Indexing sequence files with Biopython
The forthcoming release of Biopython 1.52 will include a couple of nice improvements to the Bio.SeqIO module, and here we’re going to introduce the new index function. This will of course be covered in the Biopython Tutorial & Cookbook (PDF) once this code is released.
Suppose you have a large sequence file with many many individual sequences in it. This could be next generation sequence data for example, maybe a FASTQ, FASTA or QUAL file. Or, it might be a big annotation rich file, such as the whole of UniProt, or a chunk of GenBank.
The Bio.SeqIO.parse(…) function lets you iterate over all the records in a file, one by one. This allows you to process each sequence in turn, keeping only one in memory at a time. This approach is very valuable for dealing with big files.
However, sometimes you can’t just loop over the records in the order found in the file. You may require random access. In Python, the natural API here is a dictionary – for example looking up the records via their ID string. This is how the existing Bio.SeqIO.to_dict(…) function works. It is just a helper function to build an in memory dictionary of a collection of SeqRecord objects. However, because everything is kept in memory (RAM), this only works on small or medium sized files. 🙁
So, what should you do when you have a very large file, and it is no longer possible to load everything into memory at once? Well, you might consider using a BioSQL database – this is probably quite a sensible option for something like GenBank data. However, for next generation sequencing data this is probably overkill. This is where the new Bio.SeqIO.index(…) function comes in. It behaves like a Python dictionary, but doesn’t keep everything in memory at once!
What Bio.SeqIO.index(…) does is first quickly scan the file looking for the position of each new record, and records this information against the record ID string. This still requires a reasonable amount of memory, but works fine even for millions of entries in a file. Then, when you ask for a particular record, it jumps to the relevant part of the file, and then parses the data into a SeqRecord.

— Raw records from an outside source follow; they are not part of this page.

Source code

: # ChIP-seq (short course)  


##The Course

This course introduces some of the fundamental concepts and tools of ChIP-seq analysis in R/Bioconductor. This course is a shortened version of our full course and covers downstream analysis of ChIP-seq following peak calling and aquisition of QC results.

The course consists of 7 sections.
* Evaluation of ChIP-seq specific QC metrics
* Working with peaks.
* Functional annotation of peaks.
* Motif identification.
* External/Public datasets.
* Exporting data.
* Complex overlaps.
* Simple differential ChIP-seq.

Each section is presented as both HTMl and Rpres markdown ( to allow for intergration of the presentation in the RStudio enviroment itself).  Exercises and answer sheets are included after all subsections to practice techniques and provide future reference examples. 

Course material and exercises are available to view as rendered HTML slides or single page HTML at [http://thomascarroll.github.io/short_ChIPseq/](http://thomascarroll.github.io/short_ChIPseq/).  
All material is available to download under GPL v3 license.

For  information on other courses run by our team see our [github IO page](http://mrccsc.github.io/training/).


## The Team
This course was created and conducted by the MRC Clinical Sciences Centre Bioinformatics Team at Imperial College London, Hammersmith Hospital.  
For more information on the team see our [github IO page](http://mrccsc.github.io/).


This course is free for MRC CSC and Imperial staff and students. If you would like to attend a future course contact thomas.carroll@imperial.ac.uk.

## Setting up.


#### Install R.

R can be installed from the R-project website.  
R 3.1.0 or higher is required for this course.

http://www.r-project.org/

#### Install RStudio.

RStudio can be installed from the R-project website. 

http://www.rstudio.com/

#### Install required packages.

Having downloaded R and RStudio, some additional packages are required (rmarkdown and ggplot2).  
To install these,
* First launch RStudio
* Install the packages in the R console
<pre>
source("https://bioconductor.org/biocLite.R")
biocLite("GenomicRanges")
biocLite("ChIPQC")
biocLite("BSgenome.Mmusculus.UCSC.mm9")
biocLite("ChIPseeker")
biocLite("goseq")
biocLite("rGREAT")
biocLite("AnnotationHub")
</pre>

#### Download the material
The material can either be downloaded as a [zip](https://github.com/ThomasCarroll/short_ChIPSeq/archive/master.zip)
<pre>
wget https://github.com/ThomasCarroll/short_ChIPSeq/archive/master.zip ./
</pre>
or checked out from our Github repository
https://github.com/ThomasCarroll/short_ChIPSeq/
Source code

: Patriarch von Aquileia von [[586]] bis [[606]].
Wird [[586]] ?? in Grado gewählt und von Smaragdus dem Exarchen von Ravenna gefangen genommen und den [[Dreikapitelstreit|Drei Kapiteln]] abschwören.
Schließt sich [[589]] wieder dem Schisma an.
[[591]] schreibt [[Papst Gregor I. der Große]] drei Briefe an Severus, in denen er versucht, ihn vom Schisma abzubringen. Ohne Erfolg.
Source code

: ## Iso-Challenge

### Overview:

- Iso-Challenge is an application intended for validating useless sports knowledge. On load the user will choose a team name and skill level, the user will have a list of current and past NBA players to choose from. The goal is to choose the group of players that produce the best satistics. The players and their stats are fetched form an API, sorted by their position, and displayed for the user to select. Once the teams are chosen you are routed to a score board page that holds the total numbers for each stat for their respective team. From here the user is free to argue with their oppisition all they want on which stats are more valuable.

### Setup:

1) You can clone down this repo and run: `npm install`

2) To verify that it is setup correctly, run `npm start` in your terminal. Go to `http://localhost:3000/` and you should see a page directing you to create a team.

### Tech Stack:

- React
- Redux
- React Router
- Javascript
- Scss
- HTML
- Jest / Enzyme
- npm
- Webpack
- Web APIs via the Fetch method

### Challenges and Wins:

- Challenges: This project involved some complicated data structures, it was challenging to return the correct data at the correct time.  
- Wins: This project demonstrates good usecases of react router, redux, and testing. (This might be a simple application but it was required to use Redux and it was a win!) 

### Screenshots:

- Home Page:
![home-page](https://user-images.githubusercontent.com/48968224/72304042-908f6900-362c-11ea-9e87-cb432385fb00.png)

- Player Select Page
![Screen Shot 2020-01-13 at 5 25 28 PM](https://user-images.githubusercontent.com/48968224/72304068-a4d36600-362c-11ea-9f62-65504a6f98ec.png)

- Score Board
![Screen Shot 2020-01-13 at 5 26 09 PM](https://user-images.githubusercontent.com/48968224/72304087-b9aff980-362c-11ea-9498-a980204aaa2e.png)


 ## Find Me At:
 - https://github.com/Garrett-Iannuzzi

For example, consider the FASTQ file SRR014849.fastq (available compressed at the NCBI). The Bio.SeqIO.index(…) function takes a minimum of two arguments, the filename and the file format:
>>> from Bio import SeqIO
>>> data = SeqIO.index("SRR014849.fastq", "fastq")
['SRR014849.80961', 'SRR014849.80960', 'SRR014849.80963']
>>> print data["SRR014849.290838"].seq
>>> print data["SRR014849.290838"].letter_annotations["phred_quality"]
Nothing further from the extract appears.